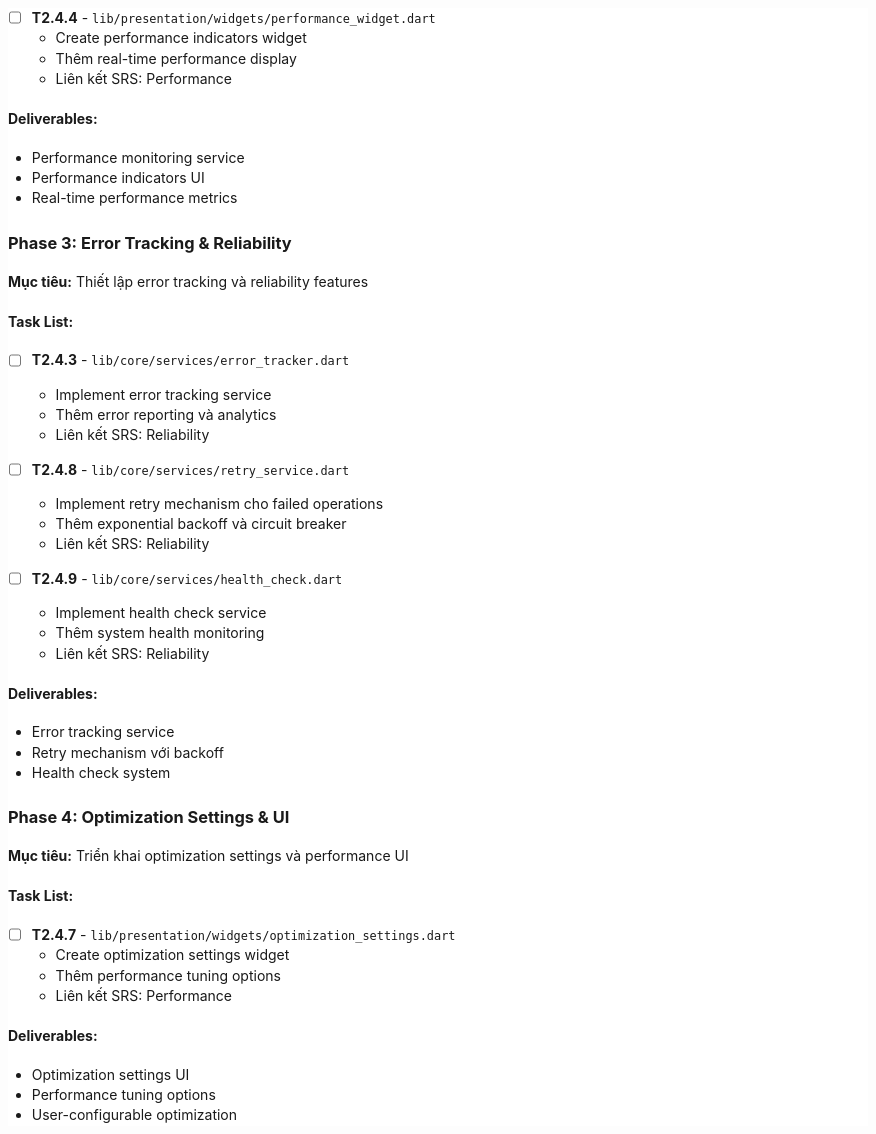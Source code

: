 - [ ] **T2.4.4** - `lib/presentation/widgets/performance_widget.dart`
  - Create performance indicators widget
  - Thêm real-time performance display
  - Liên kết SRS: Performance

#### Deliverables:

- Performance monitoring service
- Performance indicators UI
- Real-time performance metrics

### Phase 3: Error Tracking & Reliability

**Mục tiêu:** Thiết lập error tracking và reliability features

#### Task List:

- [ ] **T2.4.3** - `lib/core/services/error_tracker.dart`

  - Implement error tracking service
  - Thêm error reporting và analytics
  - Liên kết SRS: Reliability

- [ ] **T2.4.8** - `lib/core/services/retry_service.dart`

  - Implement retry mechanism cho failed operations
  - Thêm exponential backoff và circuit breaker
  - Liên kết SRS: Reliability

- [ ] **T2.4.9** - `lib/core/services/health_check.dart`
  - Implement health check service
  - Thêm system health monitoring
  - Liên kết SRS: Reliability

#### Deliverables:

- Error tracking service
- Retry mechanism với backoff
- Health check system

### Phase 4: Optimization Settings & UI

**Mục tiêu:** Triển khai optimization settings và performance UI

#### Task List:

- [ ] **T2.4.7** - `lib/presentation/widgets/optimization_settings.dart`
  - Create optimization settings widget
  - Thêm performance tuning options
  - Liên kết SRS: Performance

#### Deliverables:

- Optimization settings UI
- Performance tuning options
- User-configurable optimization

::::::

### Exercise
Your reply must reproduce all of the entries exactly and contain no pictures.

### Answer to this exercise
Source code

: - [ ] **T2.4.4** - `lib/presentation/widgets/performance_widget.dart`
  - Create performance indicators widget
  - Thêm real-time performance display
  - Liên kết SRS: Performance

#### Deliverables:

- Performance monitoring service
- Performance indicators UI
- Real-time performance metrics

### Phase 3: Error Tracking & Reliability

**Mục tiêu:** Thiết lập error tracking và reliability features

#### Task List:

- [ ] **T2.4.3** - `lib/core/services/error_tracker.dart`

  - Implement error tracking service
  - Thêm error reporting và analytics
  - Liên kết SRS: Reliability

- [ ] **T2.4.8** - `lib/core/services/retry_service.dart`

  - Implement retry mechanism cho failed operations
  - Thêm exponential backoff và circuit breaker
  - Liên kết SRS: Reliability

- [ ] **T2.4.9** - `lib/core/services/health_check.dart`
  - Implement health check service
  - Thêm system health monitoring
  - Liên kết SRS: Reliability

#### Deliverables:

- Error tracking service
- Retry mechanism với backoff
- Health check system

### Phase 4: Optimization Settings & UI

**Mục tiêu:** Triển khai optimization settings và performance UI

#### Task List:

- [ ] **T2.4.7** - `lib/presentation/widgets/optimization_settings.dart`
  - Create optimization settings widget
  - Thêm performance tuning options
  - Liên kết SRS: Performance

#### Deliverables:

- Optimization settings UI
- Performance tuning options
- User-configurable optimization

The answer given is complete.